6800 GB / 100% [1TB] after 2.4 years, so I don't think you're out of the ballpark, I don't even use the drive that much (2nd drive in system).  My first drive doesn't show me any stats like that, it's older but still at 99% left [also1TB].


----------



## Toothless (Mar 19, 2017)

Didn't someone do a torture test and ssds lasted into the petabytes.


----------



## TMCThomas (Mar 19, 2017)

Thanks for all the responses everyone! I guess there's nothing to worry about than


----------



## alucasa (Mar 19, 2017)

Toothless said:


> Didn't someone do a torture test and ssds lasted into the petabytes.

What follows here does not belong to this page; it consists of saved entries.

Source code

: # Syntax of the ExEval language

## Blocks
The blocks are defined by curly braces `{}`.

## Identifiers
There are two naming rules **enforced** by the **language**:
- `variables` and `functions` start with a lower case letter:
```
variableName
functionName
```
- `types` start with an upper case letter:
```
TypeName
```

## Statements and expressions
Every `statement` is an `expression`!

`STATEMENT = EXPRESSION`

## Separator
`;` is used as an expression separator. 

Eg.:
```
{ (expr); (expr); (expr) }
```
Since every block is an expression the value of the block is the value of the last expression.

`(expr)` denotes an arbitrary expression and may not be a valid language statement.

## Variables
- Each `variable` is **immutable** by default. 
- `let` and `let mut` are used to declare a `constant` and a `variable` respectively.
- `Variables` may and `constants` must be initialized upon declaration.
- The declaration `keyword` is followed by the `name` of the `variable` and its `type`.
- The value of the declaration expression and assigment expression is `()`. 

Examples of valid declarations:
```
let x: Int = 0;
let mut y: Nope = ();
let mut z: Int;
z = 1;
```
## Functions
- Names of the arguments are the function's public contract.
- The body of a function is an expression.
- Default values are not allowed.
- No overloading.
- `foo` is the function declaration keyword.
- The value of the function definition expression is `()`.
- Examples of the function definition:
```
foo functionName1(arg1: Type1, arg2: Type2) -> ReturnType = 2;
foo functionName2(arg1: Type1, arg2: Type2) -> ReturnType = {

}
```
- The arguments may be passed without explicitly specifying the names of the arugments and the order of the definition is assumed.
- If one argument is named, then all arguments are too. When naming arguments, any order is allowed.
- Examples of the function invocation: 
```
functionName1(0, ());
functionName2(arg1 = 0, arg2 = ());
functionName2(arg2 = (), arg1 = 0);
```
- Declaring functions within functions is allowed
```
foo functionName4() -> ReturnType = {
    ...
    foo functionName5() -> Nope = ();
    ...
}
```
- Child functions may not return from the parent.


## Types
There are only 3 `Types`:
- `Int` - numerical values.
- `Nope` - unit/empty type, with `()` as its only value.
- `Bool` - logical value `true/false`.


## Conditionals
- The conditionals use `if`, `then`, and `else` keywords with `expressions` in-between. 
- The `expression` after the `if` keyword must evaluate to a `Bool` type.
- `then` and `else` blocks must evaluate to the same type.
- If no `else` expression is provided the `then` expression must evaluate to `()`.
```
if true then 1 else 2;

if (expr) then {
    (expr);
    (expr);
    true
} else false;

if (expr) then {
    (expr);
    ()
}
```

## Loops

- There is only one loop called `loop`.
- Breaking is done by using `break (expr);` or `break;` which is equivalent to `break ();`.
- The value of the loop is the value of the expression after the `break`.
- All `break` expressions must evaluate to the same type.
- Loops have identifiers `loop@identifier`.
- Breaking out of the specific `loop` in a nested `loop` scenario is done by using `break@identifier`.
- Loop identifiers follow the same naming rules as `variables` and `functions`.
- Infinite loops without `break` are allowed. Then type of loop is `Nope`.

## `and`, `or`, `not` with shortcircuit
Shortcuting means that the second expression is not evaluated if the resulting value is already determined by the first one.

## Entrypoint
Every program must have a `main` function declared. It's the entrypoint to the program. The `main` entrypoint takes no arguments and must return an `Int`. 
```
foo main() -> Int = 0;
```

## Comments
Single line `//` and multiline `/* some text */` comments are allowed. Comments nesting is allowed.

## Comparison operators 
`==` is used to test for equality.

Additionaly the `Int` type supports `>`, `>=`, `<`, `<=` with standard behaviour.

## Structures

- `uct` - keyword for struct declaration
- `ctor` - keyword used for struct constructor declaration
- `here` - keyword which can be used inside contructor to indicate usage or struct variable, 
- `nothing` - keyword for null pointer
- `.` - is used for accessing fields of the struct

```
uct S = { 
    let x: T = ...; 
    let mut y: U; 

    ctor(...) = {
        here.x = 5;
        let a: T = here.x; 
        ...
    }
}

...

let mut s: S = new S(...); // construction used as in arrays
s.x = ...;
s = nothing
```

Samsung SSDs lasted the longest, I believe.


----------



## Jetster (Mar 19, 2017)

PerfectWave said:


> better move all temp-tmp windows folder to a traditional hard disk. you will lower your writes a lot



First to the OP your math is wrong

A modern SSD can take well over 200Tb. Your traditional drive can only do about 50,000Gb so don't move any folders


----------



## RejZoR (Mar 20, 2017)

I've written 9TB in 1,5 years (roughly) to my 850 Pro. I'm not babysitting the drive, I'm just using it like I have old HDD's.


----------



## Komshija (Mar 21, 2017)

There's no reason to worry, mate. Average SSD will easily "outlast" 50 TB write cycles. 
My Mushkin Triactor is 8 months old and has almost 3 TB total host writes and slightly under 2,5 TB total NAND writes.


----------



## alucasa (Mar 21, 2017)

I'd say the Internet did a wonderful job installing paranoia onto people regarding SSD write cycles.


----------



## Easo (Mar 21, 2017)

alucasa said:


> I'd say the Internet did a wonderful job installing paranoia onto people regarding SSD write cycles.

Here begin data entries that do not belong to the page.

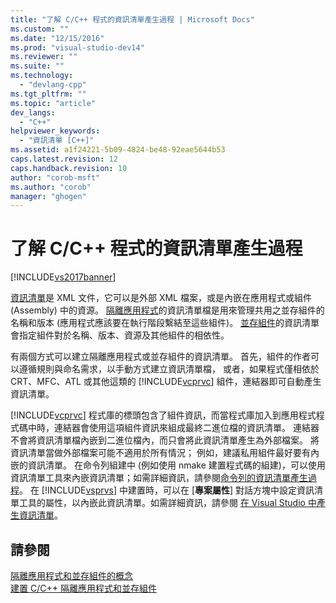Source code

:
 ```yaml
---
title: "了解 C/C++ 程式的資訊清單產生過程 | Microsoft Docs"
ms.custom: ""
ms.date: "12/15/2016"
ms.prod: "visual-studio-dev14"
ms.reviewer: ""
ms.suite: ""
ms.technology: 
  - "devlang-cpp"
ms.tgt_pltfrm: ""
ms.topic: "article"
dev_langs: 
  - "C++"
helpviewer_keywords: 
  - "資訊清單 [C++]"
ms.assetid: a1f24221-5b09-4824-be48-92eae5644b53
caps.latest.revision: 12
caps.handback.revision: 10
author: "corob-msft"
ms.author: "corob"
manager: "ghogen"
---
```

# 了解 C/C++ 程式的資訊清單產生過程
[!INCLUDE[vs2017banner](../assembler/inline/includes/vs2017banner.md)]

[資訊清單](http://msdn.microsoft.com/library/aa375365)是 XML 文件，它可以是外部 XML 檔案，或是內嵌在應用程式或組件 \(Assembly\) 中的資源。  [隔離應用程式](http://msdn.microsoft.com/library/aa375190)的資訊清單檔是用來管理共用之並存組件的名稱和版本 \(應用程式應該要在執行階段繫結至這些組件\)。  [並存組件](_win32_side_by_side_assemblies)的資訊清單會指定組件對於名稱、版本、資源及其他組件的相依性。  
  
 有兩個方式可以建立隔離應用程式或並存組件的資訊清單。  首先，組件的作者可以遵循規則與命名需求，以手動方式建立資訊清單檔，  或者，如果程式僅相依於 CRT、MFC、ATL 或其他這類的 [!INCLUDE[vcprvc](../build/includes/vcprvc_md.md)] 組件，連結器即可自動產生資訊清單。  
  
 [!INCLUDE[vcprvc](../build/includes/vcprvc_md.md)] 程式庫的標頭包含了組件資訊，而當程式庫加入到應用程式程式碼中時，連結器會使用這項組件資訊來組成最終二進位檔的資訊清單。  連結器不會將資訊清單檔內嵌到二進位檔內，而只會將此資訊清單產生為外部檔案。  將資訊清單當做外部檔案可能不適用於所有情況；  例如，建議私用組件最好要有內嵌的資訊清單。  在命令列組建中 \(例如使用 nmake 建置程式碼的組建\)，可以使用資訊清單工具來內嵌資訊清單；如需詳細資訊，請參閱[命令列的資訊清單產生過程](../build/manifest-generation-at-the-command-line.md)。  在 [!INCLUDE[vsprvs](../assembler/masm/includes/vsprvs_md.md)] 中建置時，可以在 \[**專案屬性**\] 對話方塊中設定資訊清單工具的屬性，以內嵌此資訊清單。如需詳細資訊，請參閱 [在 Visual Studio 中產生資訊清單](../build/manifest-generation-in-visual-studio.md)。  
  
## 請參閱  
 [隔離應用程式和並存組件的概念](../build/concepts-of-isolated-applications-and-side-by-side-assemblies.md)   
 [建置 C\/C\+\+ 隔離應用程式和並存組件](../build/building-c-cpp-isolated-applications-and-side-by-side-assemblies.md)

Exactly. Those SSD torture tests showed numbers way beyond the official endurance specs.
And though like with HDD's some may fail sooner, they still will last longer than the PC itself.


----------



## Derek12 (Mar 21, 2017)

My SSDs

Samsung 850 EVO: less than a month: 0.5 TB -
Samsung 750 EVO: roughly 2 months: 2 TB
1 year old Kingston HyperX: 6 TB host written
8 month Kingston SSDNow: 4 TB host written

All of them still at 100% life  Reaching the TBW value is rare in normal usage. Most likely you'll upgrade it before


----------



## bug (Mar 21, 2017)

alucasa said:


> I'd say the Internet did a wonderful job installing paranoia onto people regarding SSD write cycles.

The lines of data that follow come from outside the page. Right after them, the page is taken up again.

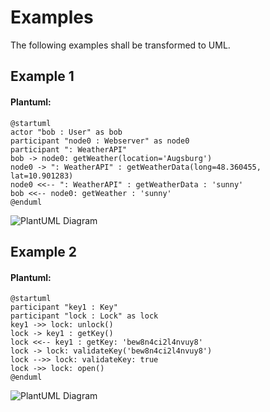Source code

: # Examples
The following examples shall be transformed to UML.

## Example 1
#### Plantuml:
```
@startuml
actor "bob : User" as bob
participant "node0 : Webserver" as node0
participant ": WeatherAPI"
bob -> node0: getWeather(location='Augsburg')
node0 -> ": WeatherAPI" : getWeatherData(long=48.360455, lat=10.901283)
node0 <<-- ": WeatherAPI" : getWeatherData : 'sunny'
bob <<-- node0: getWeather : 'sunny'
@enduml
```
![PlantUML Diagram](http://www.plantuml.com/plantuml/png/XT31IiGm40RWUvvYo2KATicwkxAMLbhmuisBU9wq8HPgKfA9uDkRj1LQF7ZCvFj_Xca2eQVuEJBio7dWoYaeuIrepm43f2URaXYwOK9BmAthjKpYNQjalbOsJ_Sm4wGFxTlN5yvoRV6qk1ACflNpPdGTqk1iBTfeWehUY5isi-ptBR1DFYDXIbjJdw-7quCyNovtC2BLHtbubCVxw-ctfwgAuh-cD10XMlijygfBvC-o6zHeswUh_G00)

## Example 2
#### Plantuml:
```
@startuml
participant "key1 : Key"
participant "lock : Lock" as lock
key1 ->> lock: unlock()
lock -> key1 : getKey()
lock <<-- key1 : getKey: 'bew8n4ci2l4nvuy8'
lock -> lock: validateKey('bew8n4ci2l4nvuy8')
lock -->> lock: validateKey: true
lock ->> lock: open()
@enduml
```
![PlantUML Diagram](http://www.plantuml.com/plantuml/png/POwn2eCm48Ptd-9miHqoj3Y8YBYtBv7gKOBn5BrOVFlUYHd4wUV_y-LBceNjp67moIJfMZTPOaXxt1vGmWkt5Em2Mi-07zjUWBV4JcXFzbkchlTMGY3DsptHa1qEwnTPn76lAcFE9oLa7_mLbBVkwNDQmrPaXoEgL-jTPndLSuNZYwQ-y6hdEM3qHM2SaEH73L8N1ly7)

Well, it's just a (relatively cheap) consumer appliance after all. Better safe than sorry


----------



## Disparia (Mar 21, 2017)

About 1y 4m old.


----------



## Yukikaze (Mar 21, 2017)

My Intel Pro 2500 480GB is at 8334GB total after around 16 months of use. This is the only drive in an enterprise managed development machine, so I'd bet this should be a bit higher than most people would be seeing in a home setting.


----------



## RejZoR (Mar 21, 2017)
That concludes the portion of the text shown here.